Sözüm homofobiklere, cinsiyetçilere. "Bugün Kürtler öldürüldü diye Kürt olduğunu söylüyorsun, yarın bir ibne öldürülse ibneyim, genelevde çalışan bir kadının çocuğu ölse orospu çocuğuyum mu diyeceksin?" diyenlere. Evet, aynı zamanda ibneyim, bir "ibne" sırf gelenekleri yüzünden evlendiriliyor, karısıyla her gece yattığında kendinden tiksinmek zorunda kalıyor diye ibneyim. Genelevleri de kadına şiddetin sembolü olarak görmüşümdür hep. Kadınların satılan, hizmet eden, "sikilen" oldukları, cinselliğini özgürce yaşayanların dışlandığı bir toplumda kendime orospu demeye devam edeceğim. Bunu anlamak için beyin gerekir.

Peki buraya "Ben Kürd'üm" yazmakla ne kadar o kimliğe bürünebilirim? Yani bu bir şey ifade edebilir mi? Kimsenin kimse adına konuşamayacağını savunan ben, nasıl oluyor da başkasının kimliği adına konuşabiliyor? Tabi ki buraya bir kelime yazmak, bir protestoya katılmak hiçbir şey değiştirmiyor. Fakat bu empati benim uykumdan bir saatimi çalıyorsa yalnız bırakılmış ve bu acıları bizzat yaşayan Kürt arkadaşlarım bunun samimiyetini biliyor, bu da bana yeter. "Hepimiz Ermeni'yiz"ciler kadar kalabalık bir grup çıkartamadık, bu yazıyı "Hepimiz Kürd'üz" yazmama izin verecek çoğunluğa erişemedik, yüzden kendilerinden de özür diliyorum.

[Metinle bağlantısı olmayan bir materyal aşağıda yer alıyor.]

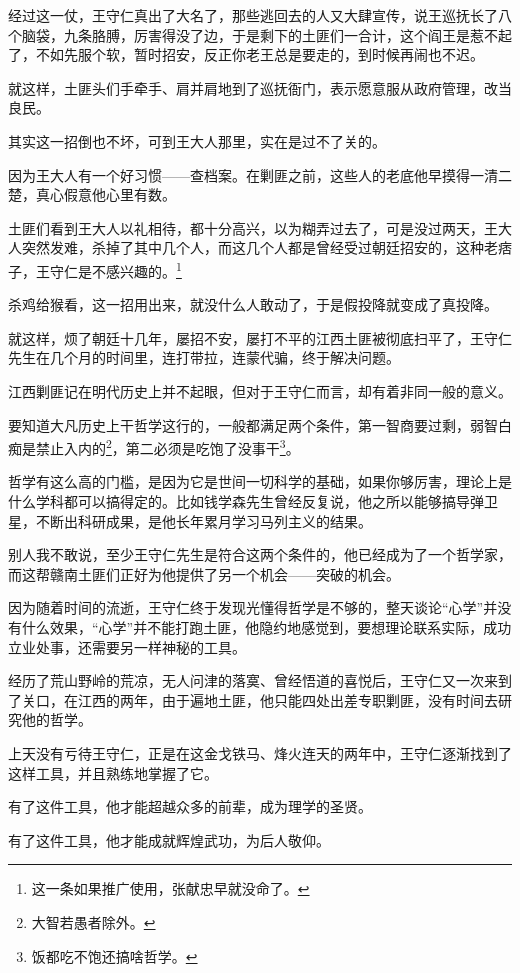 \begin{multicols}{\theparacolNo}
		经过这一仗，王守仁真出了大名了，那些逃回去的人又大肆宣传，说王巡抚长了八个脑袋，九条胳膊，厉害得没了边，于是剩下的土匪们一合计，这个阎王是惹不起了，不如先服个软，暂时招安，反正你老王总是要走的，到时候再闹也不迟。

		就这样，土匪头们手牵手、肩并肩地到了巡抚衙门，表示愿意服从政府管理，改当良民。

		其实这一招倒也不坏，可到王大人那里，实在是过不了关的。

		因为王大人有一个好习惯——查档案。在剿匪之前，这些人的老底他早摸得一清二楚，真心假意他心里有数。

		土匪们看到王大人以礼相待，都十分高兴，以为糊弄过去了，可是没过两天，王大人突然发难，杀掉了其中几个人，而这几个人都是曾经受过朝廷招安的，这种老痞子，王守仁是不感兴趣的。\footnote{这一条如果推广使用，张献忠早就没命了。}

		杀鸡给猴看，这一招用出来，就没什么人敢动了，于是假投降就变成了真投降。

		就这样，烦了朝廷十几年，屡招不安，屡打不平的江西土匪被彻底扫平了，王守仁先生在几个月的时间里，连打带拉，连蒙代骗，终于解决问题。

		江西剿匪记在明代历史上并不起眼，但对于王守仁而言，却有着非同一般的意义。

		要知道大凡历史上干哲学这行的，一般都满足两个条件，第一智商要过剩，弱智白痴是禁止入内的\footnote{大智若愚者除外。}，第二必须是吃饱了没事干\footnote{饭都吃不饱还搞啥哲学。}。

		哲学有这么高的门槛，是因为它是世间一切科学的基础，如果你够厉害，理论上是什么学科都可以搞得定的。比如钱学森先生曾经反复说，他之所以能够搞导弹卫星，不断出科研成果，是他长年累月学习马列主义的结果。

		别人我不敢说，至少王守仁先生是符合这两个条件的，他已经成为了一个哲学家，而这帮赣南土匪们正好为他提供了另一个机会——突破的机会。

		因为随着时间的流逝，王守仁终于发现光懂得哲学是不够的，整天谈论“心学”并没有什么效果，“心学”并不能打跑土匪，他隐约地感觉到，要想理论联系实际，成功立业处事，还需要另一样神秘的工具。

		经历了荒山野岭的荒凉，无人问津的落寞、曾经悟道的喜悦后，王守仁又一次来到了关口，在江西的两年，由于遍地土匪，他只能四处出差专职剿匪，没有时间去研究他的哲学。

		上天没有亏待王守仁，正是在这金戈铁马、烽火连天的两年中，王守仁逐渐找到了这样工具，并且熟练地掌握了它。

		有了这件工具，他才能超越众多的前辈，成为理学的圣贤。

		有了这件工具，他才能成就辉煌武功，为后人敬仰。


\end{multicols}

İyi şeyler de oldu. Yılmaz Özdil'in Sayın kaçakçı isimli, yine nefret dolu, cinsiyetçi, Kim Kimi Düzmüş yazımda bahsettiğim gibi cinsiyetçi bir dille yazılmış, garip bir yazısı yayınlandı, kaç kişiye bu oldu bilmiyorum ama o iğrenç yazıyı okurken burnuma irin kokuları geldi. Twitter kullanmamama rağmen bu yazıyı paylaşanların mesajlarına baktım, genelde yazıyı kınayanların olması, kınamadan yayınlayanların da "Yine Özdil döktürmüş" diyen, okuduğunu anlamayan dangalaklardan ibaret olduklarını görmem hoştu. Bu arada işinden ayrıldıktan sonra kanal kanal dolaşıp Özdil reklamı yapan Uğur Dündar da saygımı yitirmiş bulunmakta. Hani kimi eli yüzü düzgün tipler vardır, örneğin Yaşar Nuri Öztürk, fikirleriyle dinde devrim yapacağını sanırsınız, sonra çıkar "ben hanefiyim ama bazen şafiler gibi elini tuttuğumda abdest alma gereği duyduğum kadınlar oluyor" der ve gözünüzdeki tüm değeri düşer. Hayat siyah beyaz olsa da benim bazı kalın çizgilerim var ve bu çizgileri geçemiyorum. İstediği kadar dürüst tanınsın, kaleminden kan damlayan bir yazarı savunan gazeteciye saygım kalmaz.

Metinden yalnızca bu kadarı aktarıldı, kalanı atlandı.